Financial results for the U.S. P&C industry were significantly improving as of late October, compared with substantial underwriting losses in 2011, despite challenges posed by persistently low interest rates, according to “Catastrophes Drive Underwriting Loss in 2012; Better Results Expected in 2013,” from A.M. Best. As of Sept. 30, 2012, the industry achieved a “near break-even” combined ratio of 100.1, and net income more than twice the 2011 level.

Superstorm Sandy, which hit the east coast on Oct. 29, 2012, likely will become the second-costliest U.S. natural disaster in terms of insured losses; 2005’s Hurricane Katrina is remains the most costly. Sandy’s impact has been seen on income statements throughout the industry, as underwriting losses increased by $26 billion and net income dropped $10 billion during Q4, as per A.M. Best’s estimated results for the full year of 2012. CAT losses for 2012 declined slightly to $43.0 billion from $44.2 billion in 2011, A.M. Best said, and the surplus is projected to grow 1.5 percent to $575.8 billion in 2012. After-tax return on equity will decline to 3.6 percent from 4.7 percent in 2011, the company said.

According to A.M. Best, several signs indicate improved results for 2013, including rising net premiums written (NPW) and policyholders’ surplus. Pricing should improve in 2013, though rate increases may be smaller. Sluggish economic growth, persistently-low investment yields and the current loss reserve positions will present challenges, but A.M. Best said the industry is sufficiently well-capitalized. A.M. Best estimated NPW increased 4.9 percent in 2012, to $463.8 billion from $442.2 billion in 2011. Net premiums earned (NPE) also are expected to increase 4.1 percent to $455.1 billion, reflecting past rate increases.

The A.M. Best outlook for personal lines is “stable.” Weather volatility is expected to continue affecting property lines; the automobile segment remains stable.

“With over 60 percent of the segment coming from the more stable automobile business, rating affirmations will dominate again in 2013, although concentrated property writers who do not have adequate plans to address volatility in the line may come under continued rating pressure,” A.M. Best said.

A.M. Best’s outlook for commercial lines remains “negative” for 2013. “Insurers are still grappling with competitive market conditions, less favorable loss reserve development, sluggish economic growth and depressed investment yields; and these factors will most likely result in more negative rating actions than positive rating actions during this year,” A.M. Best said, adding that core accident-year margins likely will continue improving, due to price firming.
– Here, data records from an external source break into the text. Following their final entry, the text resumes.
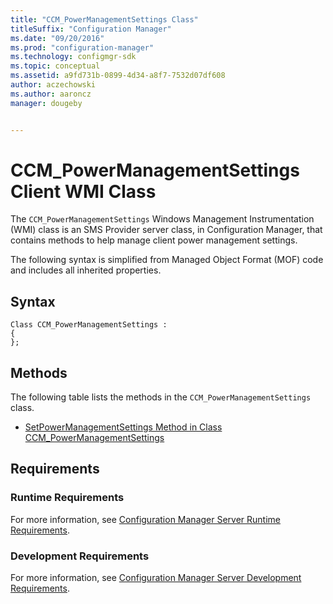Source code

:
 ```yaml
---
title: "CCM_PowerManagementSettings Class"
titleSuffix: "Configuration Manager"
ms.date: "09/20/2016"
ms.prod: "configuration-manager"
ms.technology: configmgr-sdk
ms.topic: conceptual
ms.assetid: a9fd731b-0899-4d34-a8f7-7532d07df608
author: aczechowski
ms.author: aaroncz
manager: dougeby


---
```

# CCM_PowerManagementSettings Client WMI Class
The `CCM_PowerManagementSettings` Windows Management Instrumentation (WMI) class is an SMS Provider server class, in Configuration Manager, that contains methods to help manage client power management settings.   

 The following syntax is simplified from Managed Object Format (MOF) code and includes all inherited properties.  

## Syntax  

```  
Class CCM_PowerManagementSettings :    
{  
};  
```  

## Methods  
 The following table lists the methods in the `CCM_PowerManagementSettings` class.  

-   [SetPowerManagementSettings Method in Class CCM_PowerManagementSettings](../../../../../develop/reference/core/clients/sdk/setpowermanagementsettings-method-in-class-ccm_powermanagementsettings.md)  

## Requirements  

### Runtime Requirements  
 For more information, see [Configuration Manager Server Runtime Requirements](../../../../../develop/core/reqs/server-runtime-requirements.md).  

### Development Requirements  
 For more information, see [Configuration Manager Server Development Requirements](../../../../../develop/core/reqs/server-development-requirements.md).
Without a major CAT event, the commercial sector would remain well-capitalized.

“Movement of reserves for more recent accident years and steps taken to bring pricing to levels that adequately reflect loss trends will be key areas of focus in commercial lines ratings,” A.M. Best said.

For the reinsurance sector, the company maintained its stable outlook, as it continues to be supported by “strong risk-adjusted capitalization, judicious enterprise risk-management practices and a relatively stable pricing environment across a broad array of business classes,” which should contribute to reinsurers’ overall financial position.